Using data from londonair.org.uk, I looked at the Borough level of detail as there are only three or four monitoring points per Borough. The data proved a challenge with sporadic measurement across an inconstant set of pollutants. This meant that finding trends and understanding geographical patterns using the new Spatial file connector in Tableau was a good challenge.

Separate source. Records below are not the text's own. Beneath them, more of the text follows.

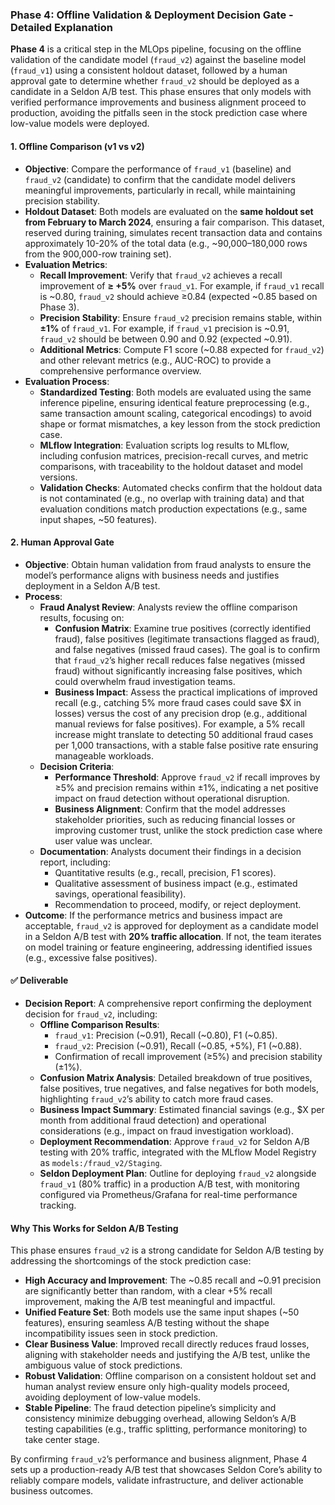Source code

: ### Phase 4: Offline Validation & Deployment Decision Gate - Detailed Explanation

**Phase 4** is a critical step in the MLOps pipeline, focusing on the offline validation of the candidate model (`fraud_v2`) against the baseline model (`fraud_v1`) using a consistent holdout dataset, followed by a human approval gate to determine whether `fraud_v2` should be deployed as a candidate in a Seldon A/B test. This phase ensures that only models with verified performance improvements and business alignment proceed to production, avoiding the pitfalls seen in the stock prediction case where low-value models were deployed.

#### 1. Offline Comparison (v1 vs v2)
- **Objective**: Compare the performance of `fraud_v1` (baseline) and `fraud_v2` (candidate) to confirm that the candidate model delivers meaningful improvements, particularly in recall, while maintaining precision stability.
- **Holdout Dataset**: Both models are evaluated on the **same holdout set from February to March 2024**, ensuring a fair comparison. This dataset, reserved during training, simulates recent transaction data and contains approximately 10-20% of the total data (e.g., ~90,000–180,000 rows from the 900,000-row training set).
- **Evaluation Metrics**:
  - **Recall Improvement**: Verify that `fraud_v2` achieves a recall improvement of **≥ +5%** over `fraud_v1`. For example, if `fraud_v1` recall is ~0.80, `fraud_v2` should achieve ≥0.84 (expected ~0.85 based on Phase 3).
  - **Precision Stability**: Ensure `fraud_v2` precision remains stable, within **±1%** of `fraud_v1`. For example, if `fraud_v1` precision is ~0.91, `fraud_v2` should be between 0.90 and 0.92 (expected ~0.91).
  - **Additional Metrics**: Compute F1 score (~0.88 expected for `fraud_v2`) and other relevant metrics (e.g., AUC-ROC) to provide a comprehensive performance overview.
- **Evaluation Process**:
  - **Standardized Testing**: Both models are evaluated using the same inference pipeline, ensuring identical feature preprocessing (e.g., same transaction amount scaling, categorical encodings) to avoid shape or format mismatches, a key lesson from the stock prediction case.
  - **MLflow Integration**: Evaluation scripts log results to MLflow, including confusion matrices, precision-recall curves, and metric comparisons, with traceability to the holdout dataset and model versions.
  - **Validation Checks**: Automated checks confirm that the holdout data is not contaminated (e.g., no overlap with training data) and that evaluation conditions match production expectations (e.g., same input shapes, ~50 features).

#### 2. Human Approval Gate
- **Objective**: Obtain human validation from fraud analysts to ensure the model’s performance aligns with business needs and justifies deployment in a Seldon A/B test.
- **Process**:
  - **Fraud Analyst Review**: Analysts review the offline comparison results, focusing on:
    - **Confusion Matrix**: Examine true positives (correctly identified fraud), false positives (legitimate transactions flagged as fraud), and false negatives (missed fraud cases). The goal is to confirm that `fraud_v2`’s higher recall reduces false negatives (missed fraud) without significantly increasing false positives, which could overwhelm fraud investigation teams.
    - **Business Impact**: Assess the practical implications of improved recall (e.g., catching 5% more fraud cases could save $X in losses) versus the cost of any precision drop (e.g., additional manual reviews for false positives). For example, a 5% recall increase might translate to detecting 50 additional fraud cases per 1,000 transactions, with a stable false positive rate ensuring manageable workloads.
  - **Decision Criteria**:
    - **Performance Threshold**: Approve `fraud_v2` if recall improves by ≥5% and precision remains within ±1%, indicating a net positive impact on fraud detection without operational disruption.
    - **Business Alignment**: Confirm that the model addresses stakeholder priorities, such as reducing financial losses or improving customer trust, unlike the stock prediction case where user value was unclear.
  - **Documentation**: Analysts document their findings in a decision report, including:
    - Quantitative results (e.g., recall, precision, F1 scores).
    - Qualitative assessment of business impact (e.g., estimated savings, operational feasibility).
    - Recommendation to proceed, modify, or reject deployment.
- **Outcome**: If the performance metrics and business impact are acceptable, `fraud_v2` is approved for deployment as a candidate model in a Seldon A/B test with **20% traffic allocation**. If not, the team iterates on model training or feature engineering, addressing identified issues (e.g., excessive false positives).

#### ✅ Deliverable
- **Decision Report**: A comprehensive report confirming the deployment decision for `fraud_v2`, including:
  - **Offline Comparison Results**:
    - `fraud_v1`: Precision (~0.91), Recall (~0.80), F1 (~0.85).
    - `fraud_v2`: Precision (~0.91), Recall (~0.85, +5%), F1 (~0.88).
    - Confirmation of recall improvement (≥5%) and precision stability (±1%).
  - **Confusion Matrix Analysis**: Detailed breakdown of true positives, false positives, true negatives, and false negatives for both models, highlighting `fraud_v2`’s ability to catch more fraud cases.
  - **Business Impact Summary**: Estimated financial savings (e.g., $X per month from additional fraud detection) and operational considerations (e.g., impact on fraud investigation workload).
  - **Deployment Recommendation**: Approve `fraud_v2` for Seldon A/B testing with 20% traffic, integrated with the MLflow Model Registry as `models:/fraud_v2/Staging`.
  - **Seldon Deployment Plan**: Outline for deploying `fraud_v2` alongside `fraud_v1` (80% traffic) in a production A/B test, with monitoring configured via Prometheus/Grafana for real-time performance tracking.

#### Why This Works for Seldon A/B Testing
This phase ensures `fraud_v2` is a strong candidate for Seldon A/B testing by addressing the shortcomings of the stock prediction case:
- **High Accuracy and Improvement**: The ~0.85 recall and ~0.91 precision are significantly better than random, with a clear +5% recall improvement, making the A/B test meaningful and impactful.
- **Unified Feature Set**: Both models use the same input shapes (~50 features), ensuring seamless A/B testing without the shape incompatibility issues seen in stock prediction.
- **Clear Business Value**: Improved recall directly reduces fraud losses, aligning with stakeholder needs and justifying the A/B test, unlike the ambiguous value of stock predictions.
- **Robust Validation**: Offline comparison on a consistent holdout set and human analyst review ensure only high-quality models proceed, avoiding deployment of low-value models.
- **Stable Pipeline**: The fraud detection pipeline’s simplicity and consistency minimize debugging overhead, allowing Seldon’s A/B testing capabilities (e.g., traffic splitting, performance monitoring) to take center stage.

By confirming `fraud_v2`’s performance and business alignment, Phase 4 sets up a production-ready A/B test that showcases Seldon Core’s ability to reliably compare models, validate infrastructure, and deliver actionable business outcomes.
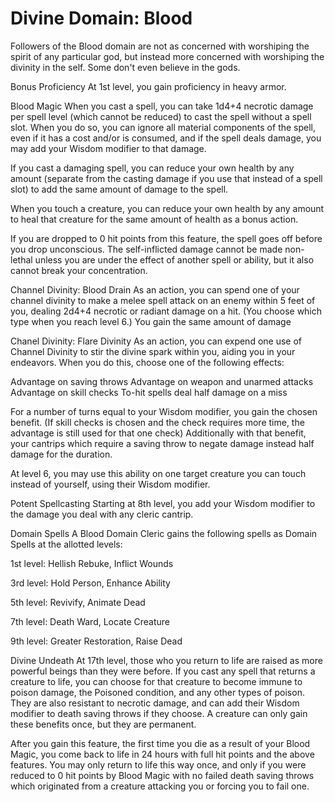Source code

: # Divine Domain: Blood
Followers of the Blood domain are not as concerned with worshiping the spirit of any particular god, but instead more concerned with worshiping the divinity in the self. Some don't even believe in the gods. 

Bonus Proficiency
At 1st level, you gain proficiency in heavy armor.

Blood Magic
When you cast a spell, you can take 1d4+4 necrotic damage per spell level (which cannot be reduced) to cast the spell without a spell slot. When you do so, you can ignore all material components of the spell, even if it has a cost and/or is consumed, and if the spell deals damage, you may add your Wisdom modifier to that damage. 

If you cast a damaging spell, you can reduce your own health by any amount (separate from the casting damage if you use that instead of a spell slot) to add the same amount of damage to the spell. 

When you touch a creature, you can reduce your own health by any amount to heal that creature for the same amount of health as a bonus action.

If you are dropped to 0 hit points from this feature, the spell goes off before you drop unconscious. The self-inflicted damage cannot be made non-lethal unless you are under the effect of another spell or ability, but it also cannot break your concentration.

Channel Divinity: Blood Drain
As an action, you can spend one of your channel divinity to make a melee spell attack on an enemy within 5 feet of you, dealing 2d4+4 necrotic or radiant damage on a hit. (You choose which type when you reach level 6.) You gain the same amount of damage 

Chanel Divinity: Flare Divinity
As an action, you can expend one use of Channel Divinity to stir the divine spark within you, aiding you in your endeavors. When you do this, choose one of the following effects:

Advantage on saving throws
Advantage on weapon and unarmed attacks
Advantage on skill checks
To-hit spells deal half damage on a miss

For a number of turns equal to your Wisdom modifier, you gain the chosen benefit. (If skill checks is chosen and the check requires more time, the advantage is still used for that one check) Additionally with that benefit, your cantrips which require a saving throw to negate damage instead half damage for the duration.

At level 6, you may use this ability on one target creature you can touch instead of yourself, using their Wisdom modifier.

Potent Spellcasting
Starting at 8th level, you add your Wisdom modifier to the damage you deal with any cleric cantrip.

Domain Spells
A Blood Domain Cleric gains the following spells as Domain Spells at the allotted levels:

1st level: Hellish Rebuke, Inflict Wounds

3rd level: Hold Person, Enhance Ability

5th level: Revivify, Animate Dead

7th level: Death Ward, Locate Creature

9th level: Greater Restoration, Raise Dead

 

Divine Undeath
At 17th level, those who you return to life are raised as more powerful beings than they were before. If you cast any spell that returns a creature to life, you can choose for that creature to become immune to poison damage, the Poisoned condition, and any other types of poison. They are also resistant to necrotic damage, and can add their Wisdom modifier to death saving throws if they choose. A creature can only gain these benefits once, but they are permanent. 

After you gain this feature, the first time you die as a result of your Blood Magic, you come back to life in 24 hours with full hit points and the above features. You may only return to life this way once, and only if you were reduced to 0 hit points by Blood Magic with no failed death saving throws which originated from a creature attacking you or forcing you to fail one.
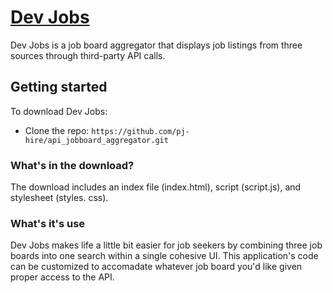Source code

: # [Dev Jobs](https://secure-plateau-78861.herokuapp.com/)
Dev Jobs is a job board aggregator that displays job listings from three sources through third-party API calls.

## Getting started

To download Dev Jobs:
- Clone the repo: `https://github.com/pj-hire/api_jobboard_aggregator.git`


### What's in the download?

The download includes an index file (index.html), script (script.js), and stylesheet (styles. css).


### What's it's use

Dev Jobs makes life a little bit easier for job seekers by combining three job boards into one search within a single cohesive UI. This application's code can be customized to accomadate whatever job board you'd like given proper access to the API.      

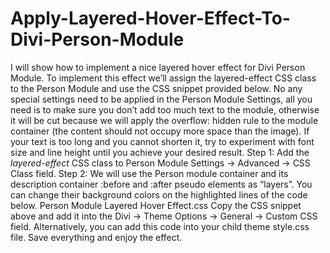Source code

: # Apply-Layered-Hover-Effect-To-Divi-Person-Module
I will show how to implement a nice layered hover effect for Divi Person Module.  To implement this effect we’ll assign the layered-effect CSS class to the Person Module and use the CSS snippet provided below. No any special settings need to be applied in the Person Module Settings, all you need is to make sure you don’t add too much text to the module, otherwise it will be cut because we will apply the overflow: hidden rule to the module container (the content should not occupy more space than the image). If your text is too long and you cannot shorten it, try to experiment with font size and line height until you achieve your desired result.  Step 1: Add the *layered-effect* CSS class to Person Module Settings -> Advanced -> CSS Class field.  Step 2: We will use the Person module container and its description container :before and :after pseudo elements as “layers”. You can change their background colors on the highlighted lines of the code below.  Person Module Layered Hover Effect.css  Copy the CSS snippet above and add it into the Divi -> Theme Options -> General -> Custom CSS field.  Alternatively, you can add this code into your child theme style.css file.  Save everything and enjoy the effect.

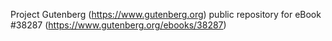 Project Gutenberg (https://www.gutenberg.org) public repository for eBook #38287 (https://www.gutenberg.org/ebooks/38287)
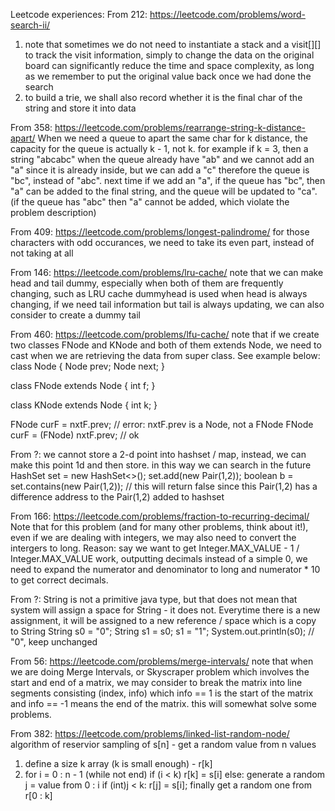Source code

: Leetcode experiences:
From 212: https://leetcode.com/problems/word-search-ii/
1. note that sometimes we do not need to instantiate a stack and a visit[][] to track the visit information, simply to change the data on the original board can significantly reduce the time and space complexity, as long as we remember to put the original value back once we had done the search 
2. to build a trie, we shall also record whether it is the final char of the string and store it into data

From 358: https://leetcode.com/problems/rearrange-string-k-distance-apart/
When we need a queue to apart the same char for k distance, the capacity for the queue is actually k - 1, not k.
for example if k = 3, then a string "abcabc"
when the queue already have "ab" and we cannot add an "a" since it is already inside, but we can add a "c" therefore the queue is "bc", instead of "abc".
next time if we add an "a", if the queue has "bc", then "a" can be added to the final string, and the queue will be updated to "ca". (if the queue has "abc" then "a" cannot be added, which violate the problem description)

From 409: https://leetcode.com/problems/longest-palindrome/
for those characters with odd occurances, we need to take its even part, instead of not taking at all

From 146: https://leetcode.com/problems/lru-cache/
note that we can make head and tail dummy, especially when both of them are frequently changing, such as LRU cache
dummyhead is used when head is always changing, if we need tail information but tail is always updating, we can also consider to create a dummy tail

From 460: https://leetcode.com/problems/lfu-cache/
note that if we create two classes FNode and KNode and both of them extends Node, we need to cast when we are retrieving the data from super class. See example below:
class Node {
  Node prev;
  Node next;
}

class FNode extends Node {
  int f;
}

class KNode extends Node {
  int k;
}

FNode curF = nxtF.prev; // error: nxtF.prev is a Node, not a FNode
FNode curF = (FNode) nxtF.prev; // ok

From ?: we cannot store a 2-d point into hashset / map, instead, we can make this point 1d and then store. in this way we can search in the future
HashSet<Pair> set = new HashSet<>();
set.add(new Pair(1,2));
boolean b = set.contains(new Pair(1,2)); // this will return false since this Pair(1,2) has a difference address to the Pair(1,2) added to hashset

From 166: https://leetcode.com/problems/fraction-to-recurring-decimal/
Note that for this problem (and for many other problems, think about it!), even if we are dealing with integers, we may also need to convert the intergers to long.
Reason: say we want to get Integer.MAX_VALUE - 1 / Integer.MAX_VALUE work, outputting decimals instead of a simple 0, we need to expand the numerator and denominator to long and numerator * 10 to get correct decimals.

From ?: 
String is not a primitive java type, but that does not mean that system will assign a space for String - it does not. Everytime there is a new assignment, it will be assigned to a new reference / space which is a copy to String
  String s0 = "0";
  String s1 = s0;
  s1 = "1";
  System.out.println(s0); // "0", keep unchanged

From 56: https://leetcode.com/problems/merge-intervals/
note that when we are doing Merge Intervals, or Skyscraper problem which involves the start and end of a matrix, we may consider to break the matrix into line segments consisting (index, info) which info == 1 is the start of the matrix and info == -1 means the end of the matrix. this will somewhat solve some problems.

From 382: https://leetcode.com/problems/linked-list-random-node/
algorithm of reservior sampling of s[n] - get a random value from n values
1. define a size k array (k is small enough) - r[k]
2. for i = 0 : n - 1 (while not end)
if (i < k) r[k] = s[i]
else:
    generate a random j = value from 0 : i
    if (int)j < k:
        r[j] = s[i];
finally get a random one from r[0 : k]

The biggest break-through I had was whilst researching the subject, was coming across the European legal limits that have come in to force across different pollutants, at various points since 2005. This is shown as the reference line on the trend data to show how often the limits are broken across London.

The answer in many cases is the daily average often doesn’t fall below some of the limits. Worrying stuff!

The spatial mapping allows the reader to see the impact on the city centre. Although Lambeth, outside of the true centre of the City, seems to be hit particularly hard by pollution levels.

As with any IronViz entry, it’s a chance to use a little imagination and have some fun with charting. When I played with some charts, it looked like exhaust fumes so, I kept it and features it at the top of my visualisation.

Overall, the visualisation has led me to want to dig in further in to this subject and what I can do to start making a difference as currently there isn’t any improvement of any note.